Fenchurch is a company and brand of skater clothing based in Acton, London, England.  Although a new brand, it has become a part of the urban fashion scene.

History
Fenchurch was founded in 2000 and the brand name is derived from Fenchurch Street railway station in the City of London. The brand had a media launch in 2001, and the marketing promotion was through a team of sponsored professional skateboarders and BMXers. A year after the opening of its flagship store, Fenchurch was included in Time Out London's list of "London's 50 best boutiques"  Fenchurch products went on sale in 2002 and sales expanded into continental Europe during 2003. In 2005 a store was opened on Earlham Street in Covent Garden.

Products
Fenchurch produces male and female skateboarding fashion collections, accessories, shoes and luggage.  In 2007 the company produced a bag made from drinks can ring pulls in association with HIV/AIDS charity Bottletop. The collection includes T-shirts embroidered with the Fenchurch stitch. Fenchurch also produces a Fenchurch Friendly collection of organic and fair trade clothing.

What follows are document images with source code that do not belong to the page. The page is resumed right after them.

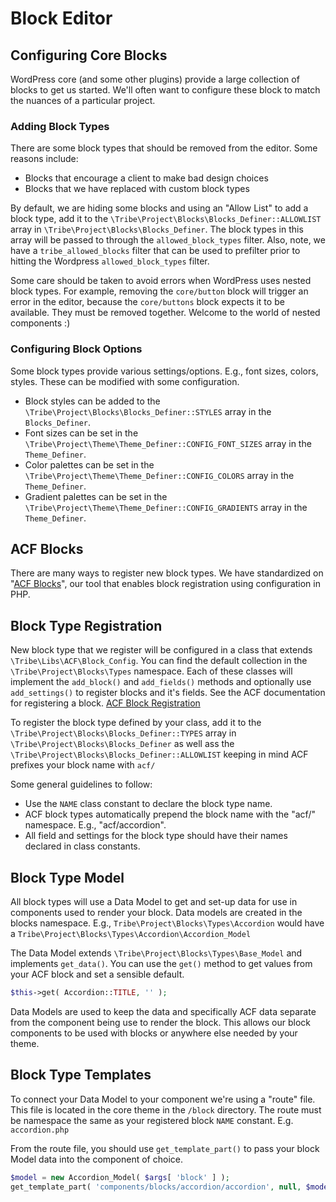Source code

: # Block Editor

## Configuring Core Blocks

WordPress core (and some other plugins) provide a large collection of blocks to get us started.
We'll often want to configure these block to match the nuances of a particular project.

### Adding Block Types

There are some block types that should be removed from the editor. Some reasons include:

* Blocks that encourage a client to make bad design choices
* Blocks that we have replaced with custom block types

By default, we are hiding some blocks and using an "Allow List" to add a block type, add it to the
`\Tribe\Project\Blocks\Blocks_Definer::ALLOWLIST` array in `\Tribe\Project\Blocks\Blocks_Definer`. 
The block types in this array will be passed to through the `allowed_block_types` filter. Also, note, 
we have a `tribe_allowed_blocks` filter that can be used to prefilter prior to hitting the Wordpress 
`allowed_block_types` filter. 

Some care should be taken to avoid errors when WordPress uses nested block types. For
example, removing the `core/button` block will trigger an error in the editor, because the `core/buttons`
block expects it to be available. They must be removed together. Welcome to the world of nested components :)
    
### Configuring Block Options

Some block types provide various settings/options. E.g., font sizes, colors, styles. These can be
modified with some configuration.

* Block styles can be added to the `\Tribe\Project\Blocks\Blocks_Definer::STYLES` array
  in the `Blocks_Definer`.
* Font sizes can be set in the `\Tribe\Project\Theme\Theme_Definer::CONFIG_FONT_SIZES` array
  in the `Theme_Definer`.
* Color palettes can be set in the `\Tribe\Project\Theme\Theme_Definer::CONFIG_COLORS` array
  in the `Theme_Definer`.
* Gradient palettes can be set in the `\Tribe\Project\Theme\Theme_Definer::CONFIG_GRADIENTS` array
  in the `Theme_Definer`.

## ACF Blocks

There are many ways to register new block types. We have standardized on
"[ACF Blocks](https://www.advancedcustomfields.com/resources/blocks/)", our tool that enables block
registration using configuration in PHP.

## Block Type Registration

New block type that we register will be configured in a class that extends 
`\Tribe\Libs\ACF\Block_Config`. You can find the default collection in the
`\Tribe\Project\Blocks\Types` namespace. Each of these classes will implement the `add_block()` and
 `add_fields()` methods and optionally use `add_settings()` to register blocks and it's fields. See the 
 ACF documentation for registering a block. [ACF Block Registration](https://www.advancedcustomfields.com/resources/acf_register_block_type/)

To register the block type defined by your class, add it to the
`\Tribe\Project\Blocks\Blocks_Definer::TYPES` array in `\Tribe\Project\Blocks\Blocks_Definer` as well
ass the `\Tribe\Project\Blocks\Blocks_Definer::ALLOWLIST` keeping in mind ACF prefixes your block name with `acf/`

Some general guidelines to follow:

* Use the `NAME` class constant to declare the block type name.
* ACF block types automatically prepend the block name with the "acf/" namespace. E.g., "acf/accordion".
* All field and settings for the block type should have their names declared in class constants.

## Block Type Model

All block types will use a Data Model to get and set-up data for use in components used to render your block.
Data models are created in the blocks namespace. E.g., `Tribe\Project\Blocks\Types\Accordion` would
have a `Tribe\Project\Blocks\Types\Accordion\Accordion_Model`

The Data Model extends `\Tribe\Project\Blocks\Types\Base_Model` and implements `get_data()`. You can use the
`get()` method to get values from your ACF block and set a sensible default. 

```php
$this->get( Accordion::TITLE, '' );
```
Data Models are used to keep the data and specifically ACF data separate from the component being use 
to render the block. This allows our block components to be used with blocks or anywhere else needed by your theme.

## Block Type Templates

To connect your Data Model to your component we're using a "route" file. This file is located in the core 
theme in the `/block` directory. The route must be namespace the same as your registered block `NAME` constant.
E.g. `accordion.php`

From the route file, you should use `get_template_part()` to pass your block Model data into the component of choice.

```php
$model = new Accordion_Model( $args[ 'block' ] );
get_template_part( 'components/blocks/accordion/accordion', null, $model->get_data() );
```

Fenchurch is now only sold through a couple of discount retailers in the UK via Focus distribution.

There is a capsule collection in collaboration with the Baguette Fingers planned for S/S 2021, range to include over sized cargo pants, cropped cycling shorts and pop socks.

A new collaboration with Kun Ty tattoo shop in Margate is planned for s/s 2023, range to include fluro string vests and cycling shorts.

Administration
After one of its founding directors Marc Ball left the company due to internal disagreements, it was announced in February 2011 that Fenchurch International Limited was in the process of administration and was seeking investment.

On 18 March 2011 it was announced that Fenchurch had been bought by JD Sports and have made all staff redundant bar the Creative Director, Chris Isherwood.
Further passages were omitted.